[[ SUPPLIED DATA open ]]

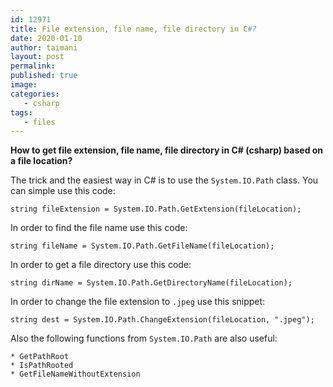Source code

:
 ```yaml
---
id: 12971
title: File extension, file name, file directory in C#?
date: 2020-01-10
author: taimani
layout: post
permalink: 
published: true
image: 
categories:
   - csharp
tags:
   - files
---
```

**How to get file extension, file name, file directory in C# (csharp) based on a file location?**

The trick and the easiest way in C# is to use the `System.IO.Path` class.
You can simple use this code:
```
string fileExtension = System.IO.Path.GetExtension(fileLocation);
```
In order to find the file name use this code:
```
string fileName = System.IO.Path.GetFileName(fileLocation);
```
In order to get a file directory use this code:
```
string dirName = System.IO.Path.GetDirectoryName(fileLocation);
```
In order to change the file extension to `.jpeg` use this snippet:
```
string dest = System.IO.Path.ChangeExtension(fileLocation, ".jpeg");
```
Also the following functions from `System.IO.Path` are also useful:
```
* GetPathRoot
* IsPathRooted
* GetFileNameWithoutExtension
```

[[ SUPPLIED DATA closed ]]

Pull every line containing "fileLocation" out of the data above.

■ ANSWER TO THE PROBLEM ■
string fileExtension = System.IO.Path.GetExtension(fileLocation);
string fileName = System.IO.Path.GetFileName(fileLocation);
string dirName = System.IO.Path.GetDirectoryName(fileLocation);
string dest = System.IO.Path.ChangeExtension(fileLocation, ".jpeg");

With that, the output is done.